05 September 2011

Preserving Relationships -- A Third Way (Part 1)

Hanoch Dagan of Tel Aviv University is a prolific writer on topics related to contract law and its cognates. His most recent piece, Restitution and Relationships (abstract here) exemplifies what I find to be most interesting about his work. Most contemporary efforts in legal theory--an approach external to the law--seek to explain the foundation for a particular body law in one of two flavors: autonomy or utility. (It is this external approach that distinguishes legal theory from legal doctrine; doctrine attempts to rationalize and understand a field of law from an internal perspective.)

Autonomy assumes the perspective that the purpose of law--why it should exist--is to advance the individual's freedom of action. (Law here refers to private law as opposed to "public law" fields like criminal law.) Autonomy has little to say about collective benefits or detriments; only protection of the individual's personal integrity counts. Utility, on the other hand, takes the stance that law's validity rests on its ability to increase net social welfare.
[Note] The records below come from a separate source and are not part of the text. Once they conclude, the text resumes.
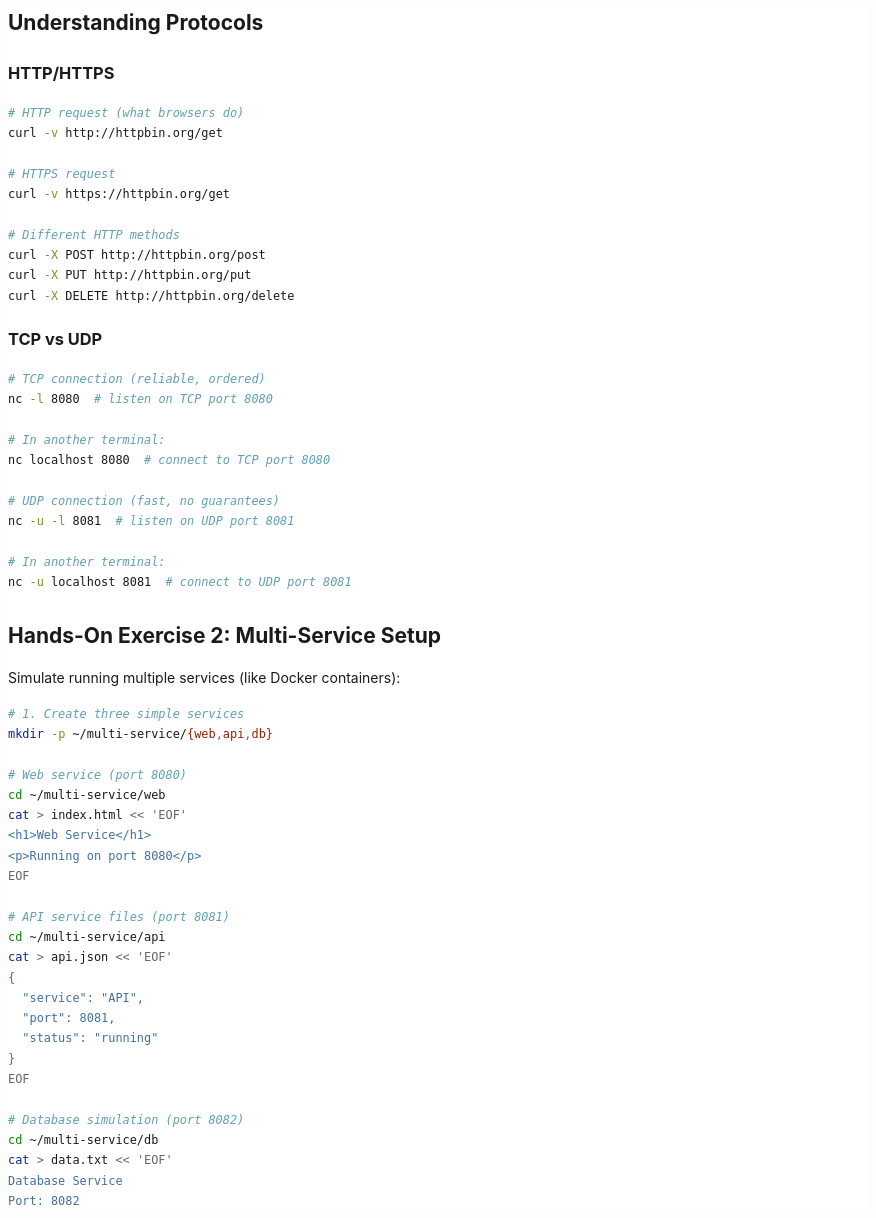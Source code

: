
 ```bash
```

## Understanding Protocols

### HTTP/HTTPS
```bash
# HTTP request (what browsers do)
curl -v http://httpbin.org/get

# HTTPS request
curl -v https://httpbin.org/get

# Different HTTP methods
curl -X POST http://httpbin.org/post
curl -X PUT http://httpbin.org/put
curl -X DELETE http://httpbin.org/delete
```

### TCP vs UDP
```bash
# TCP connection (reliable, ordered)
nc -l 8080  # listen on TCP port 8080

# In another terminal:
nc localhost 8080  # connect to TCP port 8080

# UDP connection (fast, no guarantees)
nc -u -l 8081  # listen on UDP port 8081

# In another terminal:
nc -u localhost 8081  # connect to UDP port 8081
```

## Hands-On Exercise 2: Multi-Service Setup

Simulate running multiple services (like Docker containers):

```bash
# 1. Create three simple services
mkdir -p ~/multi-service/{web,api,db}

# Web service (port 8080)
cd ~/multi-service/web
cat > index.html << 'EOF'
<h1>Web Service</h1>
<p>Running on port 8080</p>
EOF

# API service files (port 8081)
cd ~/multi-service/api
cat > api.json << 'EOF'
{
  "service": "API",
  "port": 8081,
  "status": "running"
}
EOF

# Database simulation (port 8082)
cd ~/multi-service/db
cat > data.txt << 'EOF'
Database Service
Port: 8082
```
With respect to the individual, a utilitarian approach to the law operates to the effect that legal wrongs are okay so long as compensation is paid; no individual loss plus a collective gain justifies legal rules.

Autonomy and utility each have certain virtues in explaining the law that exists but neither can do a complete job alone, nor has anyone figured out a way to combine them consistently and coherently. At least that's what I argued here. Dagan agrees and suggests in his article that "relationships" provide a third way in addition to autonomy and utility that can account for a large area of law known as restitution.
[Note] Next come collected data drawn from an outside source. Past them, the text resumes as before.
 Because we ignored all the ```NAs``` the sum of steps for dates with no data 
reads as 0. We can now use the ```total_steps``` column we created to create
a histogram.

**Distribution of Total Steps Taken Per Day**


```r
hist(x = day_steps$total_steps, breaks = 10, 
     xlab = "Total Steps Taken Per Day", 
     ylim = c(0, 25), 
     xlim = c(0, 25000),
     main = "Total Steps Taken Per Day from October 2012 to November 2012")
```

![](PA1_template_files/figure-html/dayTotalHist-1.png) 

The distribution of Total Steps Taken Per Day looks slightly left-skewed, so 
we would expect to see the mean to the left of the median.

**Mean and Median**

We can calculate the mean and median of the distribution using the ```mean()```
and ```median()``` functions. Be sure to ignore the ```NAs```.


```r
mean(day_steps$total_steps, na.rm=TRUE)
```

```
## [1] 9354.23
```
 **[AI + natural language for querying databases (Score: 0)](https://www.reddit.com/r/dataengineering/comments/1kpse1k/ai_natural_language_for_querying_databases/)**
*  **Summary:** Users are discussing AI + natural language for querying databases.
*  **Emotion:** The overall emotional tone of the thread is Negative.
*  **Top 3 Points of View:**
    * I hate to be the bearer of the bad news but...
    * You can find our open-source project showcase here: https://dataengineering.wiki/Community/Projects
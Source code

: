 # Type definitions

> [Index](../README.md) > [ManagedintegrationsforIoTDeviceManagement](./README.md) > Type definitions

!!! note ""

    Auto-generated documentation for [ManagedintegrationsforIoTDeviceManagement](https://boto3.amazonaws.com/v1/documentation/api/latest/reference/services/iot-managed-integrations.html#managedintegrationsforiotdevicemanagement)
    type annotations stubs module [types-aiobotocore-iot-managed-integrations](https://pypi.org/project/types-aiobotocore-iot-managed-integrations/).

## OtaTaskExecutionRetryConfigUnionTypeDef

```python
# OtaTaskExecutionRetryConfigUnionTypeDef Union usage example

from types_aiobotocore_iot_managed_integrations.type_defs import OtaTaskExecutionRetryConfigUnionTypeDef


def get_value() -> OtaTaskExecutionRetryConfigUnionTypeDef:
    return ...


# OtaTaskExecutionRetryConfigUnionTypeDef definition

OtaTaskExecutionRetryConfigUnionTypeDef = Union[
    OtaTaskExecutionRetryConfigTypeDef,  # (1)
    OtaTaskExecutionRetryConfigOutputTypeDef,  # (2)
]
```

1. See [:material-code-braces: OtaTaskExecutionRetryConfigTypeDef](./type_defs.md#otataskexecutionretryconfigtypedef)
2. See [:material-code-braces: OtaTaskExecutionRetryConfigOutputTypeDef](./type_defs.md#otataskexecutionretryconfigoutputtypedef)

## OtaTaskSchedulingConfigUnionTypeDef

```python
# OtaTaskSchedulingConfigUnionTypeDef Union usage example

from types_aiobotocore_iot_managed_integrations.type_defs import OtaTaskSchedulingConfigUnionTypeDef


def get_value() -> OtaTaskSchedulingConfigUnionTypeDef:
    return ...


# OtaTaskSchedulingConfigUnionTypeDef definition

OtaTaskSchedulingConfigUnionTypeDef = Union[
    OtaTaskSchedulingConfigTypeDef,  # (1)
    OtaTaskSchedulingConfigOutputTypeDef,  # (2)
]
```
Restitution is a remedy for unjust(ifiable) enrichment. Money damages are typcially awarded for breach of contract. Money damages are also awarded as compensation for a legal wrong, a tort. Restitution is usually awarded in the form of money but not necessarily because someone wronged another and not because someone failed to perform a contractual obligation but because someone was enriched without a good legal reason. The clearest example is restitution for mistake. Most everyone I should think would agree that William A. Macy should send the money back if my check to pay my Macy's bill somehow ended up in his checking account. And further, if he didn't, the law should compel him to do so. That's an example of restitution.

But Dagan has another application of restitution in mind, that which follows upon abuse of a fiduciary or confidential relationship. A fiduciary, like a lawyer, investment advisor, or trustee of a trust has always stood in a unique legal relationship with the client or beneficiary. If a fiduciary breaches a contract by, say, taking money held in trust, the injured client would, of course, have a claim for money damages, just like a run-of-the-mill breach of contract case. Yet, the law goes further and awards not only what was taken but also any gain that what was taken has produced. Thus, if a lawyer takes a client's money and buys some property, the client gets the property even if its value now far exceeds what the lawyer took.

Confidential relationships exist where one person in a close relationship so trusts the other that the other can easily take advantage of the relationship. Typical examples include a child who takes advantage of an elderly parent or parent who connives against an unsuspecting child. Here too the law of restitution gives not only what was taken but that into which it can be traced, all without giving the confidence abuser an offset for expenses. In short, the measure of restitution in both scenarios is disgorgement, not compensation

According to Dagan, neither autonomy nor utility can justify the potential for over-compensation in abuse of fiduciary and confidential relationships. Neither the personal integrity of one suffering at the hands of the dominant party nor promotion of social welfare accounts for disgorgement. Instead, it is the preservation of select relationships that is at stake. By subjecting a dominant abuser to the restitutionary remedy of disgorgement and not merely one of compensation for a wrong, the law does what it can to preserve such relationships.

As Dagan puts it, "by deterring breaches of the fiduciary’s loyalty, restitution plays a crucial role in vindicating the beneficiary’s entitlement to it, thereby preserving the integrity of the fiduciary relationship." The same holds true for confidential relationships. In other words, were it not for the legal remedy of disgorgement, people would be less willing to enter into fiduciary and confidential relationships. Thus, Dagan concludes, it is the relationships themselves and not autonomy or utility that justifies restitution.

Is Dagan correct? Does (should) enhancement of "relationships" justify at least some aspects of private law?